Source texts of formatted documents
▬▬▬

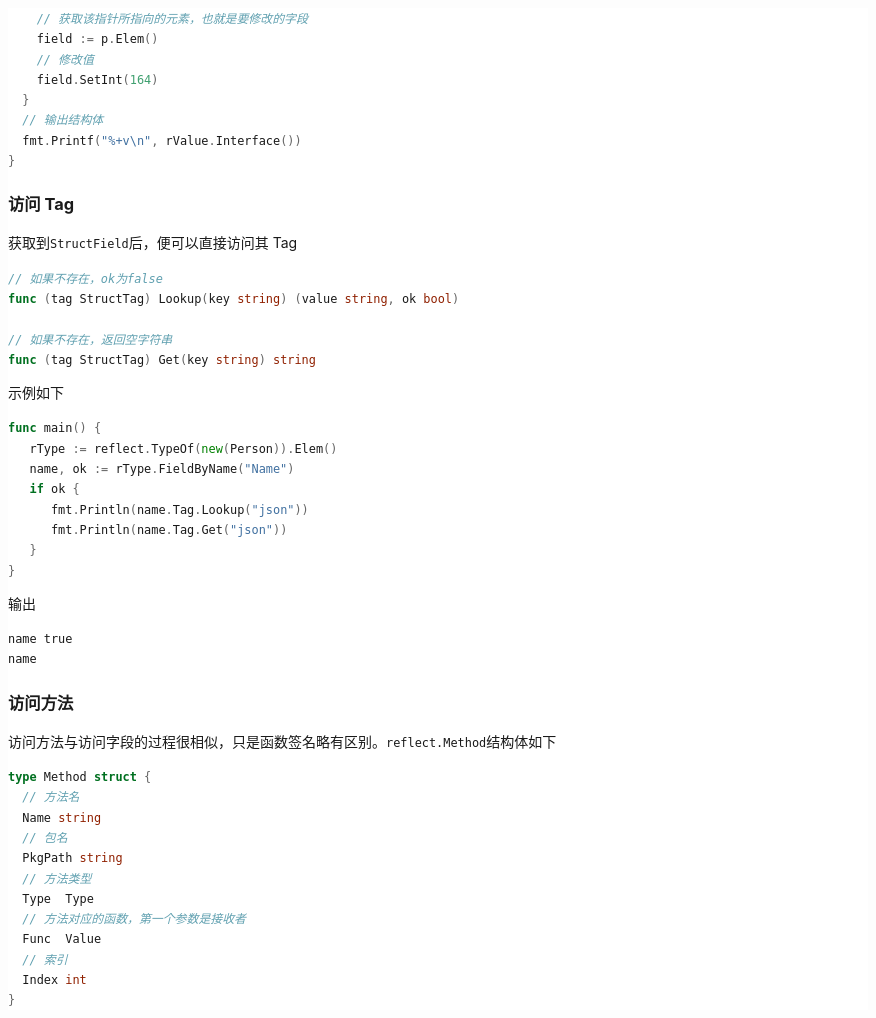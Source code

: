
 ```go
    // 获取该指针所指向的元素，也就是要修改的字段
    field := p.Elem()
    // 修改值
    field.SetInt(164)
  }
  // 输出结构体
  fmt.Printf("%+v\n", rValue.Interface())
}
```

### 访问 Tag

获取到`StructField`后，便可以直接访问其 Tag

```go
// 如果不存在，ok为false
func (tag StructTag) Lookup(key string) (value string, ok bool)

// 如果不存在，返回空字符串
func (tag StructTag) Get(key string) string
```

示例如下

```go
func main() {
   rType := reflect.TypeOf(new(Person)).Elem()
   name, ok := rType.FieldByName("Name")
   if ok {
      fmt.Println(name.Tag.Lookup("json"))
      fmt.Println(name.Tag.Get("json"))
   }
}
```

输出

```
name true
name
```

### 访问方法

访问方法与访问字段的过程很相似，只是函数签名略有区别。`reflect.Method`结构体如下

```go
type Method struct {
  // 方法名
  Name string
  // 包名
  PkgPath string
  // 方法类型
  Type  Type
  // 方法对应的函数，第一个参数是接收者
  Func  Value
  // 索引
  Index int
}
```

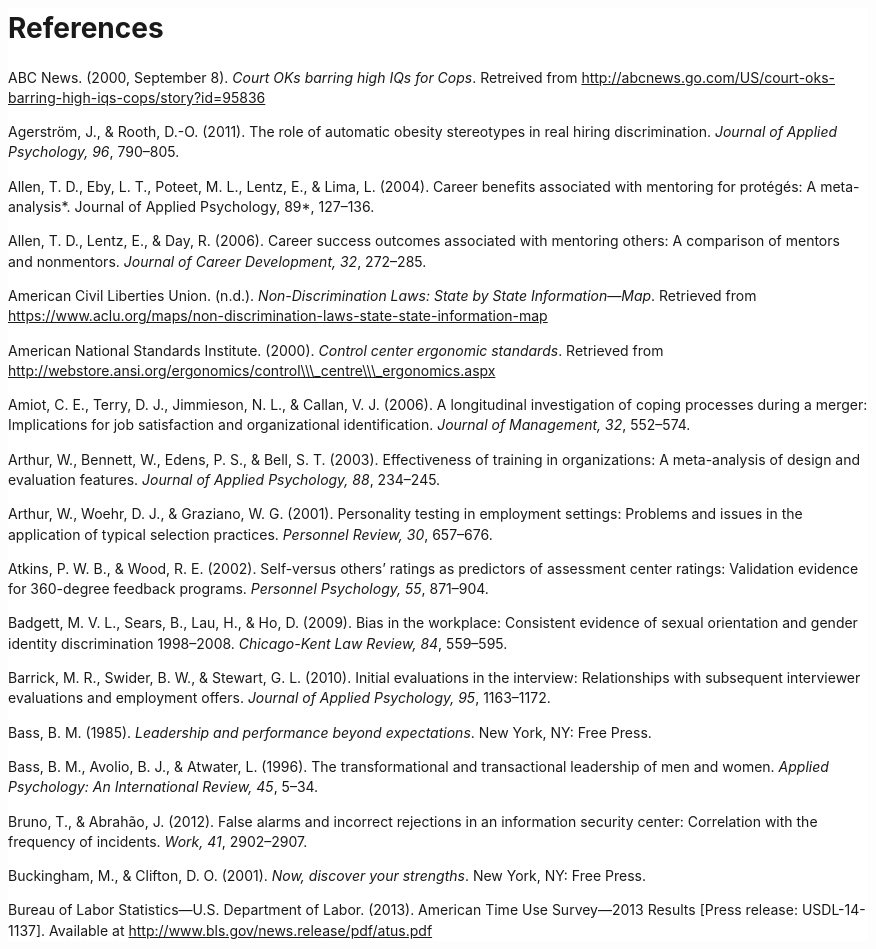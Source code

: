 # References

ABC News. (2000, September 8). *Court OKs barring high IQs for Cops*. Retreived from http://abcnews.go.com/US/court-oks-barring-high-iqs-cops/story?id=95836

Agerström, J., &amp; Rooth, D.-O. (2011). The role of automatic obesity stereotypes in real hiring discrimination. *Journal of Applied Psychology, 96*, 790–805.

Allen, T. D., Eby, L. T., Poteet, M. L., Lentz, E., &amp; Lima, L. (2004). Career benefits associated with mentoring for protégés: A meta-analysis*. Journal of Applied Psychology, 89*, 127–136.

Allen, T. D., Lentz, E., &amp; Day, R. (2006). Career success outcomes associated with mentoring others: A comparison of mentors and nonmentors. *Journal of Career Development, 32*, 272–285.

American Civil Liberties Union. (n.d.). *Non-Discrimination Laws: State by State Information—Map*. Retrieved from https://www.aclu.org/maps/non-discrimination-laws-state-state-information-map

American National Standards Institute. (2000). *Control center ergonomic standards*. Retrieved from http://webstore.ansi.org/ergonomics/control\\\_centre\\\_ergonomics.aspx

Amiot, C. E., Terry, D. J., Jimmieson, N. L., &amp; Callan, V. J. (2006). A longitudinal investigation of coping processes during a merger: Implications for job satisfaction and organizational identification. *Journal of Management, 32*, 552–574.

Arthur, W., Bennett, W., Edens, P. S., &amp; Bell, S. T. (2003). Effectiveness of training in organizations: A meta-analysis of design and evaluation features. *Journal of Applied Psychology,* *88*, 234–245.

Arthur, W., Woehr, D. J., &amp; Graziano, W. G. (2001). Personality testing in employment settings: Problems and issues in the application of typical selection practices. *Personnel Review,* *30*, 657–676.

Atkins, P. W. B., &amp; Wood, R. E. (2002). Self-versus others’ ratings as predictors of assessment center ratings: Validation evidence for 360-degree feedback programs. *Personnel Psychology, 55*, 871–904.

Badgett, M. V. L., Sears, B., Lau, H., &amp; Ho, D. (2009). Bias in the workplace: Consistent evidence of sexual orientation and gender identity discrimination 1998–2008. *Chicago-Kent Law Review,* *84*, 559–595.

Barrick, M. R., Swider, B. W., &amp; Stewart, G. L. (2010). Initial evaluations in the interview: Relationships with subsequent interviewer evaluations and employment offers. *Journal of Applied Psychology, 95*, 1163–1172.

Bass, B. M. (1985). *Leadership and performance beyond expectations*. New York, NY: Free Press.

Bass, B. M., Avolio, B. J., &amp; Atwater, L. (1996). The transformational and transactional leadership of men and women. *Applied Psychology: An International Review, 45*, 5–34.

Bruno, T., &amp; Abrahão, J. (2012). False alarms and incorrect rejections in an information security center: Correlation with the frequency of incidents. *Work, 41*, 2902–2907.

Buckingham, M., &amp; Clifton, D. O. (2001). *Now, discover your strengths*. New York, NY: Free Press.

Bureau of Labor Statistics—U.S. Department of Labor. (2013). American Time Use Survey—2013 Results \[Press release: USDL-14-1137\]. Available at http://www.bls.gov/news.release/pdf/atus.pdf
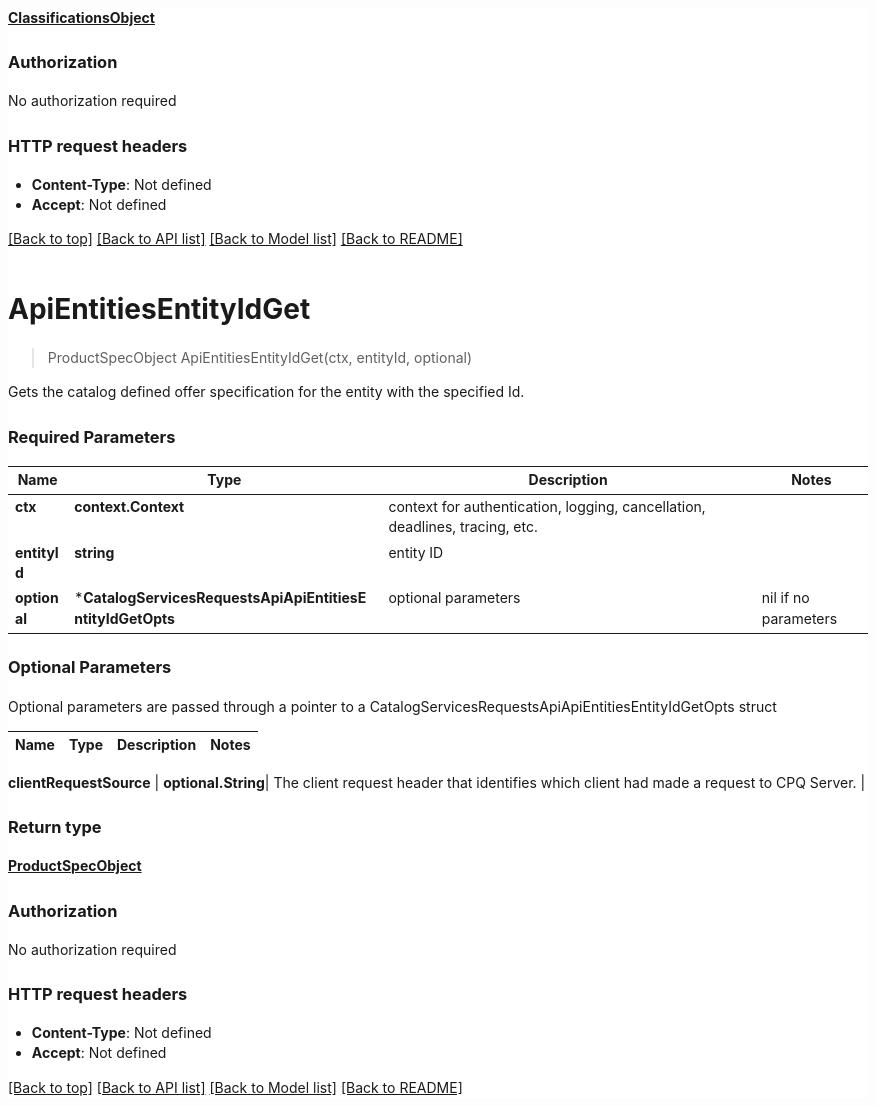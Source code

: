 [**ClassificationsObject**](ClassificationsObject.md)

### Authorization

No authorization required

### HTTP request headers

 - **Content-Type**: Not defined
 - **Accept**: Not defined

[[Back to top]](#) [[Back to API list]](../README.md#documentation-for-api-endpoints) [[Back to Model list]](../README.md#documentation-for-models) [[Back to README]](../README.md)

# **ApiEntitiesEntityIdGet**
> ProductSpecObject ApiEntitiesEntityIdGet(ctx, entityId, optional)


Gets the catalog defined offer specification for the entity with the specified Id. 

### Required Parameters

Name | Type | Description  | Notes
------------- | ------------- | ------------- | -------------
 **ctx** | **context.Context** | context for authentication, logging, cancellation, deadlines, tracing, etc.
  **entityId** | **string**| entity ID | 
 **optional** | ***CatalogServicesRequestsApiApiEntitiesEntityIdGetOpts** | optional parameters | nil if no parameters

### Optional Parameters
Optional parameters are passed through a pointer to a CatalogServicesRequestsApiApiEntitiesEntityIdGetOpts struct

Name | Type | Description  | Notes
------------- | ------------- | ------------- | -------------

 **clientRequestSource** | **optional.String**| The client request header that identifies which client had made a request to CPQ Server. | 

### Return type

[**ProductSpecObject**](ProductSpecObject.md)

### Authorization

No authorization required

### HTTP request headers

 - **Content-Type**: Not defined
 - **Accept**: Not defined

[[Back to top]](#) [[Back to API list]](../README.md#documentation-for-api-endpoints) [[Back to Model list]](../README.md#documentation-for-models) [[Back to README]](../README.md)
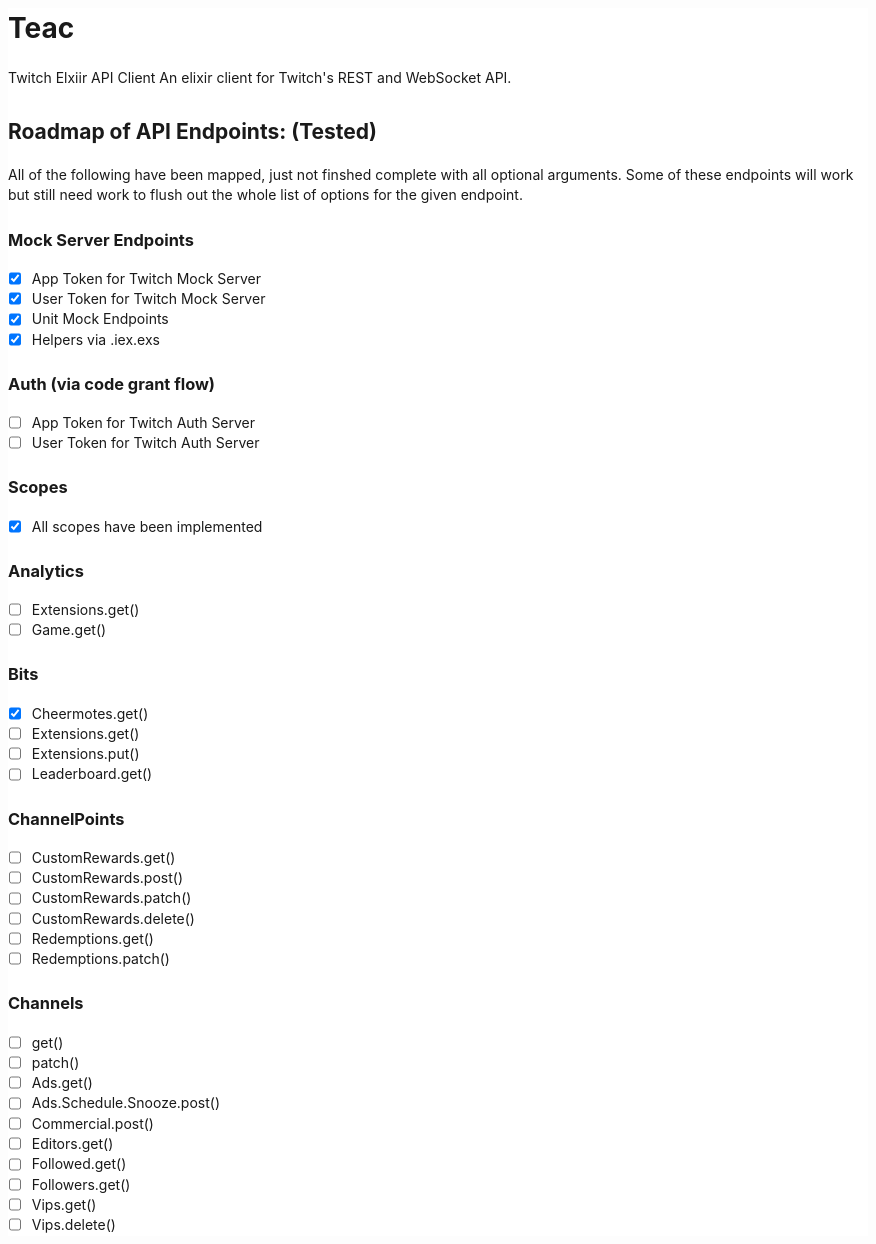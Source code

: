 # Teac

Twitch Elxiir API Client
An elixir client for Twitch's REST and WebSocket API.

## Roadmap of API Endpoints: (Tested)
All of the following have been mapped, just not finshed complete with all optional arguments. Some of these endpoints will work but still need work to flush out the whole list of options for the given endpoint.

### Mock Server Endpoints
- [x] App Token for Twitch Mock Server
- [x] User Token for Twitch Mock Server
- [x] Unit Mock Endpoints
- [x] Helpers via .iex.exs

### Auth (via code grant flow)
- [ ] App Token for Twitch Auth Server
- [ ] User Token for Twitch Auth Server

### Scopes
- [x] All scopes have been implemented

### Analytics
- [ ] Extensions.get()
- [ ] Game.get()

### Bits
- [x] Cheermotes.get()
- [ ] Extensions.get()
- [ ] Extensions.put()
- [ ] Leaderboard.get()

### ChannelPoints
- [ ] CustomRewards.get()
- [ ] CustomRewards.post()
- [ ] CustomRewards.patch()
- [ ] CustomRewards.delete()
- [ ] Redemptions.get()
- [ ] Redemptions.patch()

### Channels
- [ ] get()
- [ ] patch()
- [ ] Ads.get()
- [ ] Ads.Schedule.Snooze.post()
- [ ] Commercial.post()
- [ ] Editors.get()
- [ ] Followed.get()
- [ ] Followers.get()
- [ ] Vips.get()
- [ ] Vips.delete()
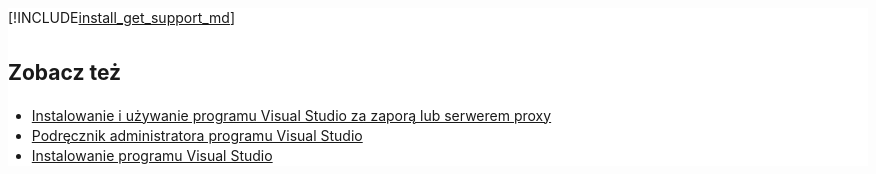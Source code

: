 [!INCLUDE[install_get_support_md](includes/install_get_support_md.md)]

## <a name="see-also"></a>Zobacz też

* [Instalowanie i używanie programu Visual Studio za zaporą lub serwerem proxy](install-and-use-visual-studio-behind-a-firewall-or-proxy-server.md)
* [Podręcznik administratora programu Visual Studio](visual-studio-administrator-guide.md)
* [Instalowanie programu Visual Studio](install-visual-studio.md)
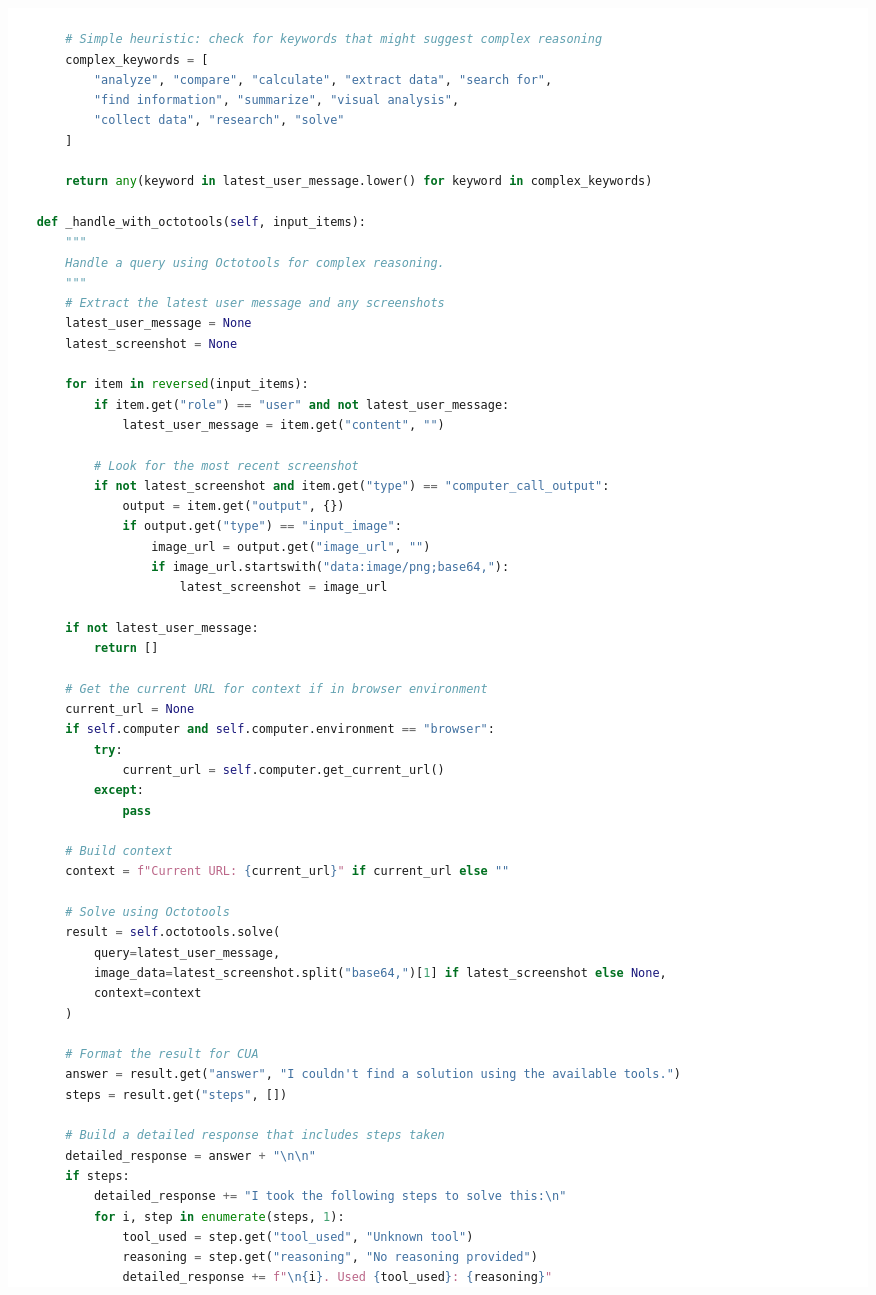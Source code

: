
 ```python
        
        # Simple heuristic: check for keywords that might suggest complex reasoning
        complex_keywords = [
            "analyze", "compare", "calculate", "extract data", "search for", 
            "find information", "summarize", "visual analysis", 
            "collect data", "research", "solve"
        ]
        
        return any(keyword in latest_user_message.lower() for keyword in complex_keywords)
    
    def _handle_with_octotools(self, input_items):
        """
        Handle a query using Octotools for complex reasoning.
        """
        # Extract the latest user message and any screenshots
        latest_user_message = None
        latest_screenshot = None
        
        for item in reversed(input_items):
            if item.get("role") == "user" and not latest_user_message:
                latest_user_message = item.get("content", "")
            
            # Look for the most recent screenshot
            if not latest_screenshot and item.get("type") == "computer_call_output":
                output = item.get("output", {})
                if output.get("type") == "input_image":
                    image_url = output.get("image_url", "")
                    if image_url.startswith("data:image/png;base64,"):
                        latest_screenshot = image_url
        
        if not latest_user_message:
            return []
        
        # Get the current URL for context if in browser environment
        current_url = None
        if self.computer and self.computer.environment == "browser":
            try:
                current_url = self.computer.get_current_url()
            except:
                pass
        
        # Build context
        context = f"Current URL: {current_url}" if current_url else ""
        
        # Solve using Octotools
        result = self.octotools.solve(
            query=latest_user_message,
            image_data=latest_screenshot.split("base64,")[1] if latest_screenshot else None,
            context=context
        )
        
        # Format the result for CUA
        answer = result.get("answer", "I couldn't find a solution using the available tools.")
        steps = result.get("steps", [])
        
        # Build a detailed response that includes steps taken
        detailed_response = answer + "\n\n"
        if steps:
            detailed_response += "I took the following steps to solve this:\n"
            for i, step in enumerate(steps, 1):
                tool_used = step.get("tool_used", "Unknown tool")
                reasoning = step.get("reasoning", "No reasoning provided")
                detailed_response += f"\n{i}. Used {tool_used}: {reasoning}"
```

▬▬▬

■ YOUR ASSIGNMENT: Find all lines holding the word "answer" in the records above and copy them.

■ RESPONSE FOR THIS EXERCISE:
        answer = result.get("answer", "I couldn't find a solution using the available tools.")
        detailed_response = answer + "\n\n"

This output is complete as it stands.